[RECORDS FOR THIS EXERCISE — start]

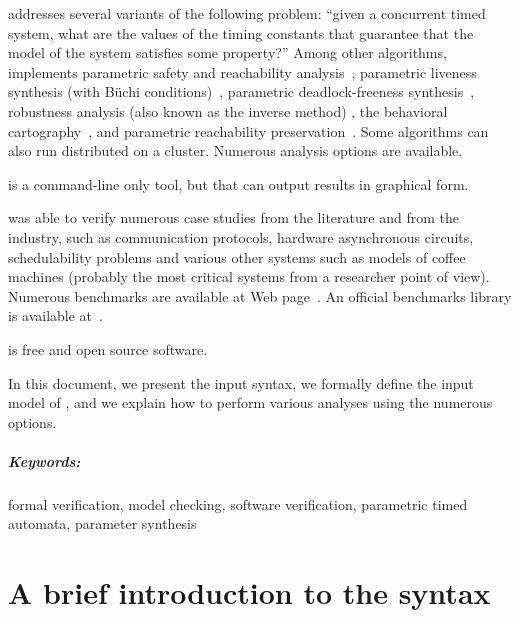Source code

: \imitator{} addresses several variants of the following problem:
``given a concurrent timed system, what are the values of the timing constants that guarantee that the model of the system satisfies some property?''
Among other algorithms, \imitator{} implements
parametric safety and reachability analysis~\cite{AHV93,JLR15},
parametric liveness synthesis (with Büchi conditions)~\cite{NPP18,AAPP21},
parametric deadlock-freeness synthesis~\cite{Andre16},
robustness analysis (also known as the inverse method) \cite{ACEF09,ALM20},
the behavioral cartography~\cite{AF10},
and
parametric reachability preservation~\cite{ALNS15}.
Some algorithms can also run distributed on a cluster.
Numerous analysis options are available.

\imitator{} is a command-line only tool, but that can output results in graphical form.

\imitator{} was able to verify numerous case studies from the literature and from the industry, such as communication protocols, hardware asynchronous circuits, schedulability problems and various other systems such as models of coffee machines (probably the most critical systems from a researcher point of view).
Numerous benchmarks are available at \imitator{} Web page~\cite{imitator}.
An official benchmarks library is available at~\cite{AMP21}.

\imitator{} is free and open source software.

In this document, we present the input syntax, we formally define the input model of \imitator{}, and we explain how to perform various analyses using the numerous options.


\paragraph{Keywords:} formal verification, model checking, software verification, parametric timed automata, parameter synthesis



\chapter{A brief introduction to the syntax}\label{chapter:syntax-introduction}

[RECORDS FOR THIS EXERCISE — finish]

» GOAL OF THE EXERCISE
Pull every line containing the word "software" out of the entries above.

» PROBLEM SOLUTION
\imitator{} is free and open source software.
\paragraph{Keywords:} formal verification, model checking, software verification, parametric timed automata, parameter synthesis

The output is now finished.